Les discours actuels sur la citoyenneté, l’intégration ou la laïcité, reposent souvent sur ce mythe de l’homme n’ayant de valeur qu’en lui-même. On objective sa nature qui serait donnée hors de toute relation sociale. L’homme et, par voie de conséquence, le citoyen sont appréhendés comme des êtres abstraits et non comme les « produits » de l’activité historique et du jeu des rapports sociaux, qui sont hautement déterminés par des appartenances diverses et plurielles. On a ainsi déculturé’ le citoyen pour le réduire à sa seule rationalité. Contre ce type de réductionnisme, le pape Jean-Paul II parle souvent du « développement intégral de l’homme », respectueux de toutes ses dimensions.
En cela, l’Eglise a sa place à l’Unesco ?
L’Unesco a pour but de promouvoir la culture et l’éducation de l’homme. C’est la notion « d’humanisme intégral » développée par Jacques Maritain, qui en fut d’ailleurs le premier ambassadeur. Il est difficile d’avoir une définition commune de l’homme, mais l’universalité de la dignité humaine est au cur du concept même de droits de l’homme. Qu’est-ce que la dignité ? Celle des choses que vous accomplissez? Qu’en est-il alors des enfants et des mourants, qui ne produisent rien ? L’Eglise est là pour défendre ceux qui semblent indignes à une société dominée par le productivisme et la consommation. Et le christianisme a un rôle tout particulier à jouer parce que c’est la plus universelle des religions : elle ne se réduit pas à un lieu, à une époque, à une langue donnés, même si, bien sûr, l’enracinement historique de l’incarnation est fondamental.
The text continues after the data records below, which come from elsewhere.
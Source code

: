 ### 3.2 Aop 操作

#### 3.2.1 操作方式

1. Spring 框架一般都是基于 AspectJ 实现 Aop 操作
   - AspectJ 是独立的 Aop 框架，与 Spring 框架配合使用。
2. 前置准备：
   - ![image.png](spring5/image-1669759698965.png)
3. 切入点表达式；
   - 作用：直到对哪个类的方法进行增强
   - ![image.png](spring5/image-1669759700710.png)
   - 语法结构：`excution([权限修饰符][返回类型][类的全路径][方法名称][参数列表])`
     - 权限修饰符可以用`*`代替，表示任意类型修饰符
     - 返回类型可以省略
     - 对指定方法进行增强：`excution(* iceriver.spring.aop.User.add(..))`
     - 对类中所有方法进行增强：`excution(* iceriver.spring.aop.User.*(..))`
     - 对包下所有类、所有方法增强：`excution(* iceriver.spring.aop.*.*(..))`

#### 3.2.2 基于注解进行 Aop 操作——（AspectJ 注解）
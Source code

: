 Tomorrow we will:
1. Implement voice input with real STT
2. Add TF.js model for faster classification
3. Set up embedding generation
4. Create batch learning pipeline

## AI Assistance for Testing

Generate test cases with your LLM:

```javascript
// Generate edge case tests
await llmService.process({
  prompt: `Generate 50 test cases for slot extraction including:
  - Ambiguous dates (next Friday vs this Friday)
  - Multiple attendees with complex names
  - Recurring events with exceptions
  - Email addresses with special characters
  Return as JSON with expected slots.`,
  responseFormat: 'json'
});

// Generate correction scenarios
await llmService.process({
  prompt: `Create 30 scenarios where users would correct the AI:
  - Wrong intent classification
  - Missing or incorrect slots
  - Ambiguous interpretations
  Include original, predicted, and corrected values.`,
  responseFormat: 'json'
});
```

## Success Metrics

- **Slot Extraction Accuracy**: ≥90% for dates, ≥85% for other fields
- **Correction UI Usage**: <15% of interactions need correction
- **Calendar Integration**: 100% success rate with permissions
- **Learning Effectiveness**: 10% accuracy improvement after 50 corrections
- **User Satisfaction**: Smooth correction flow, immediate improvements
Un penseur qui n’était pas croyant, Vaclav Havel, disait : « Une expérience est vraie quand il est possible de l’avoir à tous les siècles et en tous lieux ». L’expérience éducative de l’Eglise vaut pour tout le monde. Elle propose des clés supplémentaires, que l’Etat ne fournit pas. Une société n’est jamais purement laïque : on en a la preuve avec la recherche effrénée de nouvelles religiosités, ou le développement sauvage de la religiosité qui tourne à l’intégrisme. D’où l’importance de proposer des lieux pour éduquer le sens religieux propre à tout homme.
Si je fais le bilan de mes deux années à l’UNESCO, j’en conclus qu’il faut passer d’une laïcité ouverte qui prône la tolérance mais ne permet pas d’entreprendre d’actions communes à une vraie laïcité de coopération.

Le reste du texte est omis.